I was in the zone. That magic moment when you are deep within the work in front of you. I hadn’t expected that of Bacon. The Art Gallery of New South Wales luckily could fit the letters of his name nicely between the columns and I like that drama of a new exhibition. I love the crossing directly in front of the gallery and when I stepped out alone, no cars, no crowds and mounted the stairs I had that inkling it was to be wonderful.
I had done my homework: read a little, been to an Anthony Bond (director of International art AGNSW) talk weeks before, downloaded an app and was ready to take what Francis Bacon could dish up. Like Bacon when I first saw Muybridge’s work I felt compelled to work from his studies of the human form so going in, I wanted to see that connection.

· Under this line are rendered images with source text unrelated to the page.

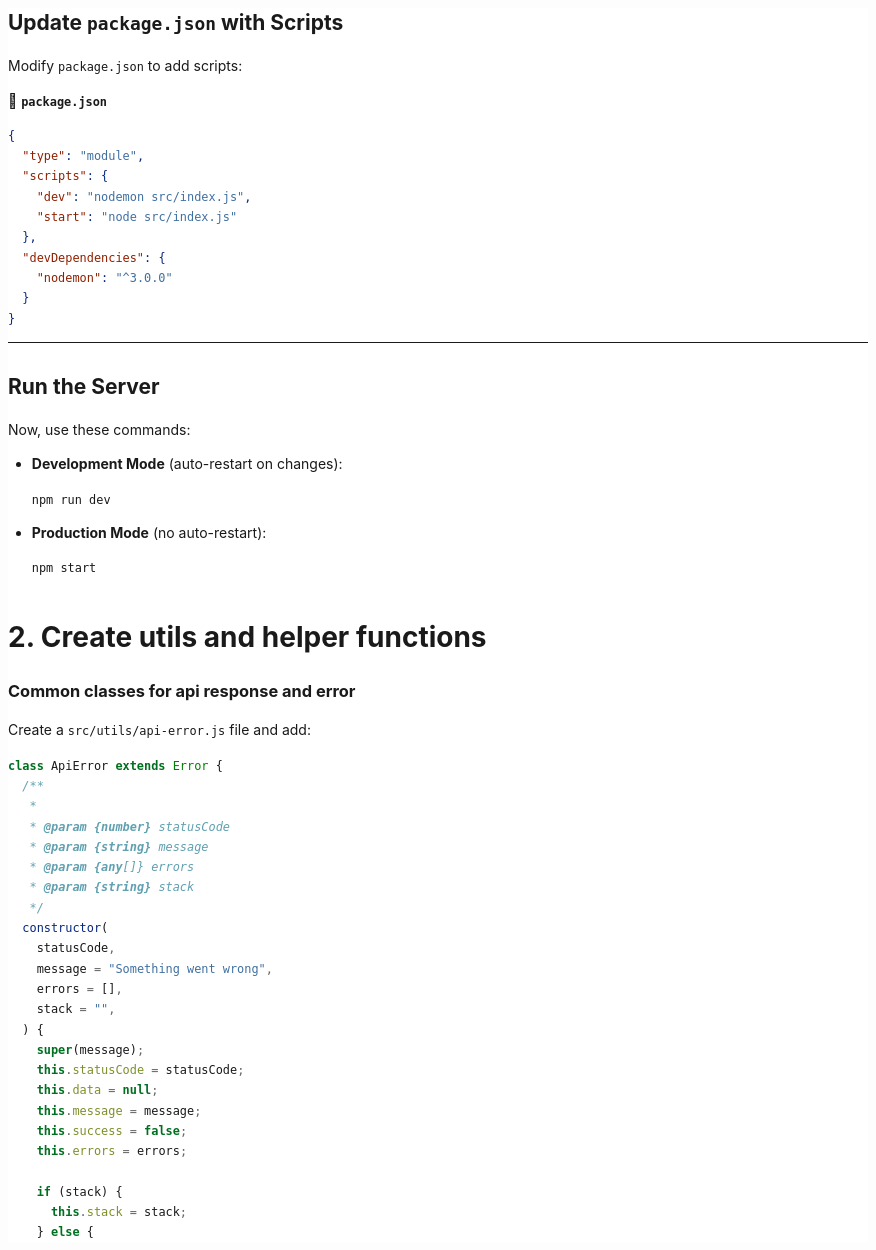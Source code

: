 ## **Update `package.json` with Scripts**

Modify `package.json` to add scripts:

📄 **`package.json`**

```json
{
  "type": "module",
  "scripts": {
    "dev": "nodemon src/index.js",
    "start": "node src/index.js"
  },
  "devDependencies": {
    "nodemon": "^3.0.0"
  }
}
```

---

## **Run the Server**

Now, use these commands:

- **Development Mode** (auto-restart on changes):
  ```sh
  npm run dev
  ```
- **Production Mode** (no auto-restart):
  ```sh
  npm start
  ```

# 2. Create utils and helper functions

### Common classes for api response and error

Create a `src/utils/api-error.js` file and add:

```js
class ApiError extends Error {
  /**
   *
   * @param {number} statusCode
   * @param {string} message
   * @param {any[]} errors
   * @param {string} stack
   */
  constructor(
    statusCode,
    message = "Something went wrong",
    errors = [],
    stack = "",
  ) {
    super(message);
    this.statusCode = statusCode;
    this.data = null;
    this.message = message;
    this.success = false;
    this.errors = errors;

    if (stack) {
      this.stack = stack;
    } else {
```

I had just been to the APT7 in Brisbane and coming down from that artphoria and I wasn’t prepared to be scooped up once more. This time it was good old-fashioned use of paint and there was something Fred Williams-like in large flat expanses of pure thin colour and small slashes of sculptured coloured marks, in Bacon’s case fleshy pinks and whitish greys. His influence on Whiteley was blindingly obvious and I too became absorbed. I felt his fascination with Muybridge and Russian film the The Battleship Potemkin. But it was in Triptych 1987 where his intense brilliant orange ground captured the intensity of Frederico Lorca’s words in “Lament for Ignazio Sanchez Mejias” a matador’s death that gave a clue to depth and passion of his work.
When the bull ring was covered with iodine at five in the afternoon
Death laid eggs in the wound at five in the afternoon
A great exhibition and one that I have definitely learnt from. I feel the need to re-visit some of my earlier works on Muybridge and perhaps begin to introduce colour and scale and move on from the smaller studies of individual plates.